Problem requirements: Once every line in the data that follows has been checked for the word "begin", give only the number of lines that hold it.

- - -

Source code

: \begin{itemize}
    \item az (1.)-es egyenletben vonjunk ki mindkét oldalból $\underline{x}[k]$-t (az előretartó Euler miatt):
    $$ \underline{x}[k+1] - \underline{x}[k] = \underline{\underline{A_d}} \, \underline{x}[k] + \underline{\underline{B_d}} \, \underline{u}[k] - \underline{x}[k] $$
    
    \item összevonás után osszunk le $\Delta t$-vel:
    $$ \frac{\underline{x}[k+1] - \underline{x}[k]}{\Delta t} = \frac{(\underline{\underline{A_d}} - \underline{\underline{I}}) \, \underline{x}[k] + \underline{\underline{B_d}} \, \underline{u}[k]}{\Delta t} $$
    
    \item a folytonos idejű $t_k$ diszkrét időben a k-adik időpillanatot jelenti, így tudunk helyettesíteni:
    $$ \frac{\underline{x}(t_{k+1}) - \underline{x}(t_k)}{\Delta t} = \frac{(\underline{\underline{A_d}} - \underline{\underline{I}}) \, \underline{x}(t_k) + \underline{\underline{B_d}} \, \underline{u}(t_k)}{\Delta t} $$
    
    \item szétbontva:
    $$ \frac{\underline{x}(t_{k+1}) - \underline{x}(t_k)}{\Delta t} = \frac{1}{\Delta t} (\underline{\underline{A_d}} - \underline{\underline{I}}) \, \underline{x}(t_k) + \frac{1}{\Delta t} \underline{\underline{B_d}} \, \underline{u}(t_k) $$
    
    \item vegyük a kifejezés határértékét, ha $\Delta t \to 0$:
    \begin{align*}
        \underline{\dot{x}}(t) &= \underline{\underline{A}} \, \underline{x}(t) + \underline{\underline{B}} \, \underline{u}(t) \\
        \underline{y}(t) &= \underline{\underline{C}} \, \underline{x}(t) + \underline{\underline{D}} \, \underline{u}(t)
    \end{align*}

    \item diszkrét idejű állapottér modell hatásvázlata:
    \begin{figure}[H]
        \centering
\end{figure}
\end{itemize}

- - -

Result below: 3